WORK ITEM - Without the pictures, extract every line from the start of the material to the line containing "## Introduction", both ends included.

PROVIDED DATA -

○ ○ ○

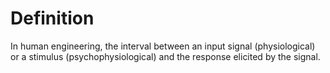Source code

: # Definition

In human engineering, the interval between an input signal
(physiological) or a stimulus (psychophysiological) and the response
elicited by the signal.
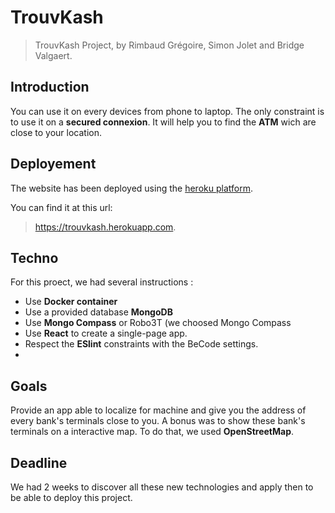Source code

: # TrouvKash

> TrouvKash Project, by Rimbaud Grégoire,  Simon Jolet and Bridge Valgaert.

## Introduction

You can use it on every devices from phone to laptop. The only constraint is to use it on a **secured connexion**.
It will help you to find the **ATM** wich are close to your location.

## Deployement

The website has been deployed using the [heroku platform](https://www.heroku.com).

You can find it at this url: 
> https://trouvkash.herokuapp.com.

## Techno

For this proect, we had several instructions :
- Use **Docker container**
- Use a provided database **MongoDB**
- Use **Mongo Compass** or Robo3T (we choosed Mongo Compass
- Use **React** to create a single-page app.
- Respect the **ESlint** constraints with the BeCode settings.
-


## Goals

Provide an app able to localize for machine and give you the address of every bank's terminals close to you.
A bonus was to show these bank's terminals on a interactive map. To do that, we used **OpenStreetMap**.

## Deadline

We had 2 weeks to discover all these new technologies and apply then to be able to deploy this project.
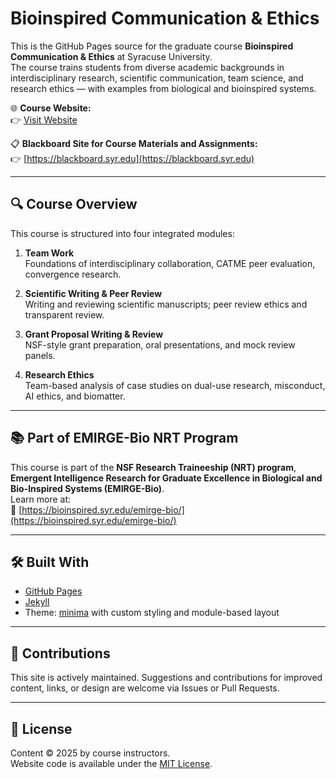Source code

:# Bioinspired Communication & Ethics

This is the GitHub Pages source for the graduate course **Bioinspired Communication & Ethics** at Syracuse University.  
The course trains students from diverse academic backgrounds in interdisciplinary research, scientific communication, team science, and research ethics — with examples from biological and bioinspired systems.

🌐 **Course Website:**  
👉 [Visit Website](https://tengzhang48.github.io/Bioinspired-Communication-Ethics/)

📋 **Blackboard Site for Course Materials and Assignments:**  
👉 [https://blackboard.syr.edu](https://blackboard.syr.edu)

---

## 🔍 Course Overview

This course is structured into four integrated modules:

1. **Team Work**  
   Foundations of interdisciplinary collaboration, CATME peer evaluation, convergence research.

2. **Scientific Writing & Peer Review**  
   Writing and reviewing scientific manuscripts; peer review ethics and transparent review.

3. **Grant Proposal Writing & Review**  
   NSF-style grant preparation, oral presentations, and mock review panels.

4. **Research Ethics**  
   Team-based analysis of case studies on dual-use research, misconduct, AI ethics, and biomatter.

---

## 📚 Part of EMIRGE-Bio NRT Program

This course is part of the **NSF Research Traineeship (NRT) program**,  
**Emergent Intelligence Research for Graduate Excellence in Biological and Bio-Inspired Systems (EMIRGE-Bio)**.  
Learn more at:  
🔗 [https://bioinspired.syr.edu/emirge-bio/](https://bioinspired.syr.edu/emirge-bio/)

---

## 🛠️ Built With

- [GitHub Pages](https://pages.github.com/)
- [Jekyll](https://jekyllrb.com/)
- Theme: [minima](https://github.com/jekyll/minima) with custom styling and module-based layout

---

## 🤝 Contributions

This site is actively maintained. Suggestions and contributions for improved content, links, or design are welcome via Issues or Pull Requests.

---

## 📄 License

Content © 2025 by course instructors.  
Website code is available under the [MIT License](LICENSE).

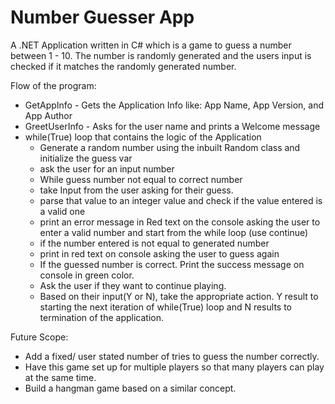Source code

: # Number Guesser App
 A .NET Application written in C# which is a game to guess a number between 1 - 10. The number is randomly generated and the users input is checked if it matches the randomly generated number. 
 
 Flow of the program:
 - GetAppInfo - Gets the Application Info like: App Name, App Version, and App Author
 - GreetUserInfo - Asks for the user name and prints a Welcome message
 - while(True) loop that contains the logic of the Application
   - Generate a random number using the inbuilt Random class and initialize the guess var
   - ask the user for an input number
   - While guess number not equal to correct number 
    - take Input from the user asking for their guess.
    - parse that value to an integer value and check if the value entered is a valid  one
    - print an error message in Red text on the console asking the user to enter a valid number and start from the while loop (use continue)
    - if the number entered is not equal to generated number
    - print in red text on console asking the user to guess again
   - If the guessed number  is correct. Print the success message on console in green color.
   - Ask the user if they want to continue playing.
   - Based on their input(Y or N), take the appropriate action. Y result to starting the next iteration of while(True) loop and N results to termination of the application.
   
   
 Future Scope:
 - Add a fixed/ user stated number of tries to guess the number correctly.
 - Have this game set up for multiple players so that many players can play at the same time.
 - Build a hangman game based on a similar concept.
     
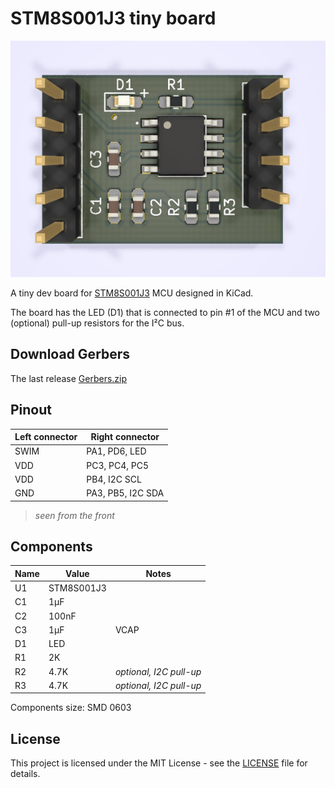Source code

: # STM8S001J3 tiny board

![Front view](docs/STM8S001J3_tiny_board_front.jpg)

A tiny dev board for [STM8S001J3](https://www.st.com/en/microcontrollers-microprocessors/stm8s001j3.html) MCU designed in KiCad. 

The board has the LED (D1) that is connected to pin #1 of the MCU and two (optional) pull-up resistors for the I²C bus.

## Download Gerbers
The last release [Gerbers.zip](https://github.com/HexRx/STM8S001J3_tiny_board/releases/download/1.0/Gerbers.zip)

## Pinout

Left connector | Right connector
--- | ---
SWIM | PA1, PD6, LED
VDD | PC3, PC4, PC5
VDD | PB4, I2C SCL
GND | PA3, PB5, I2C SDA

> *seen from the front*

## Components

Name | Value | Notes
--- | --- | ---
U1 | STM8S001J3 |
C1 | 1µF |
C2 | 100nF |
C3 | 1µF | VCAP
D1 | LED |
R1 | 2K |
R2 | 4.7K | *optional, I2C pull-up*
R3 | 4.7K | *optional, I2C pull-up*

Components size: SMD 0603

## License
This project is licensed under the MIT License - see the [LICENSE](/LICENSE) file for details.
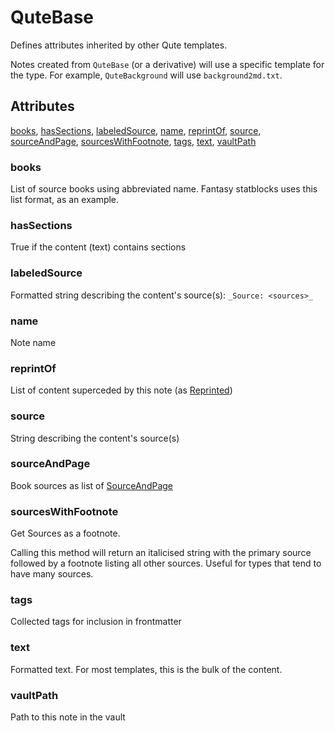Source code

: # QuteBase

Defines attributes inherited by other Qute templates.

Notes created from `QuteBase` (or a derivative) will use a specific template
for the type. For example, `QuteBackground` will use `background2md.txt`.

## Attributes

[books](#books), [hasSections](#hassections), [labeledSource](#labeledsource), [name](#name), [reprintOf](#reprintof), [source](#source), [sourceAndPage](#sourceandpage), [sourcesWithFootnote](#sourceswithfootnote), [tags](#tags), [text](#text), [vaultPath](#vaultpath)


### books

List of source books using abbreviated name. Fantasy statblocks uses this list format, as an example.

### hasSections

True if the content (text) contains sections

### labeledSource

Formatted string describing the content's source(s): `_Source: <sources>_`

### name

Note name

### reprintOf

List of content superceded by this note (as [Reprinted](Reprinted.md))

### source

String describing the content's source(s)

### sourceAndPage

Book sources as list of [SourceAndPage](SourceAndPage.md)

### sourcesWithFootnote

Get Sources as a footnote.

Calling this method will return an italicised string with the primary source
followed by a footnote listing all other sources. Useful for types
that tend to have many sources.

### tags

Collected tags for inclusion in frontmatter

### text

Formatted text. For most templates, this is the bulk of the content.

### vaultPath

Path to this note in the vault

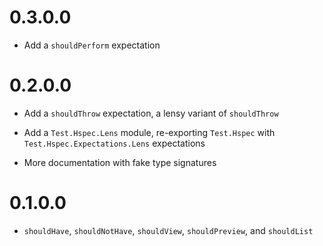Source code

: 0.3.0.0
=======

  * Add a `shouldPerform` expectation

0.2.0.0
=======

  * Add a `shouldThrow` expectation, a lensy variant of `shouldThrow`

  * Add a `Test.Hspec.Lens` module, re-exporting `Test.Hspec` with
`Test.Hspec.Expectations.Lens` expectations

  * More documentation with fake type signatures

0.1.0.0
=======

  * `shouldHave`, `shouldNotHave`, `shouldView`, `shouldPreview`, and `shouldList`
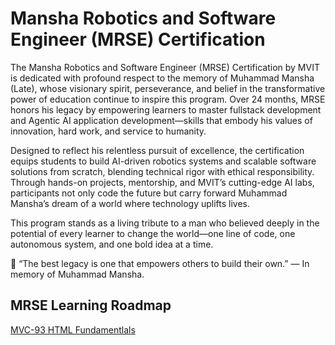 # Mansha Robotics and Software Engineer (MRSE) Certification
The Mansha Robotics and Software Engineer (MRSE) Certification by MVIT is dedicated with profound respect to the memory of Muhammad Mansha (Late), whose visionary spirit, perseverance, and belief in the transformative power of education continue to inspire this program. Over 24 months, MRSE honors his legacy by empowering learners to master fullstack development and Agentic AI application development—skills that embody his values of innovation, hard work, and service to humanity. 

Designed to reflect his relentless pursuit of excellence, the certification equips students to build AI-driven robotics systems and scalable software solutions from scratch, blending technical rigor with ethical responsibility. Through hands-on projects, mentorship, and MVIT’s cutting-edge AI labs, participants not only code the future but carry forward Muhammad Mansha’s dream of a world where technology uplifts lives. 

This program stands as a living tribute to a man who believed deeply in the potential of every learner to change the world—one line of code, one autonomous system, and one bold idea at a time. 

🌟 “The best legacy is one that empowers others to build their own.” — In memory of Muhammad Mansha.


## MRSE Learning Roadmap

[MVC-93 HTML Fundamentlals](/Courses/HTML_Fundamentals/Readme.md)
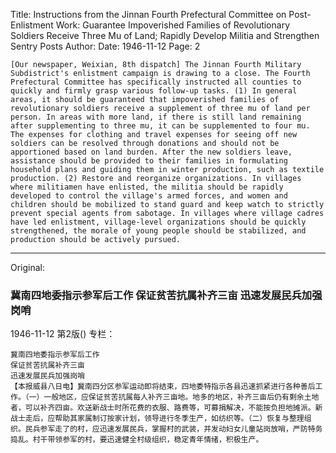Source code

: Title: Instructions from the Jinnan Fourth Prefectural Committee on Post-Enlistment Work: Guarantee Impoverished Families of Revolutionary Soldiers Receive Three Mu of Land; Rapidly Develop Militia and Strengthen Sentry Posts
Author:
Date: 1946-11-12
Page: 2

    [Our newspaper, Weixian, 8th dispatch] The Jinnan Fourth Military Subdistrict's enlistment campaign is drawing to a close. The Fourth Prefectural Committee has specifically instructed all counties to quickly and firmly grasp various follow-up tasks. (1) In general areas, it should be guaranteed that impoverished families of revolutionary soldiers receive a supplement of three mu of land per person. In areas with more land, if there is still land remaining after supplementing to three mu, it can be supplemented to four mu. The expenses for clothing and travel expenses for seeing off new soldiers can be resolved through donations and should not be apportioned based on land burden. After the new soldiers leave, assistance should be provided to their families in formulating household plans and guiding them in winter production, such as textile production. (2) Restore and reorganize organizations. In villages where militiamen have enlisted, the militia should be rapidly developed to control the village's armed forces, and women and children should be mobilized to stand guard and keep watch to strictly prevent special agents from sabotage. In villages where village cadres have led enlistment, village-level organizations should be quickly strengthened, the morale of young people should be stabilized, and production should be actively pursued.



<hr /> 

Original: 


### 冀南四地委指示参军后工作  保证贫苦抗属补齐三亩  迅速发展民兵加强岗哨

1946-11-12
第2版()
专栏：

    冀南四地委指示参军后工作
    保证贫苦抗属补齐三亩
    迅速发展民兵加强岗哨
    【本报威县八日电】冀南四分区参军运动即将结束，四地委特指示各县迅速抓紧进行各种善后工作。（一）一般地区，应保证贫苦抗属每人补齐三亩地。地多的地区，补齐三亩后仍有剩余土地者，可以补齐四亩。欢送新战士时所花费的衣服、路费等，可募捐解决，不能按负担地摊派。新战士走后，应帮助其家属制订按家计划，领导进行冬季生产，如纺织等。（二）恢复与整理组织。民兵参军走了的村，应迅速发展民兵，掌握村的武装，并发动妇女儿童站岗放哨，严防特务捣乱。村干带领参军的村，要迅速健全村级组织，稳定青年情绪，积极生产。
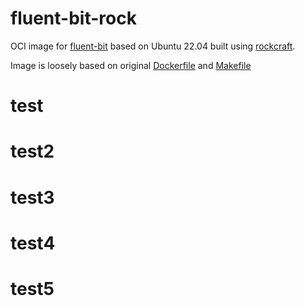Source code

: # fluent-bit-rock
OCI image for [fluent-bit](https://github.com/fluent/fluent-bit) based on Ubuntu 22.04 built using [rockcraft](https://github.com/canonical/rockcraft). 

Image is loosely based on original [Dockerfile](https://github.com/fluent/fluent-bit/blob/master/dockerfiles/Dockerfile)
 and  [Makefile](https://github.com/fluent/fluent-bit/tree/master/cmake)

# test
# test2
# test3
# test4
# test5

○ ○ ○

ANSWER TO THIS PROBLEM -
Source code

: # Definition

In human engineering, the interval between an input signal
(physiological) or a stimulus (psychophysiological) and the response
elicited by the signal.
Source code

: # TrouvKash

> TrouvKash Project, by Rimbaud Grégoire,  Simon Jolet and Bridge Valgaert.

## Introduction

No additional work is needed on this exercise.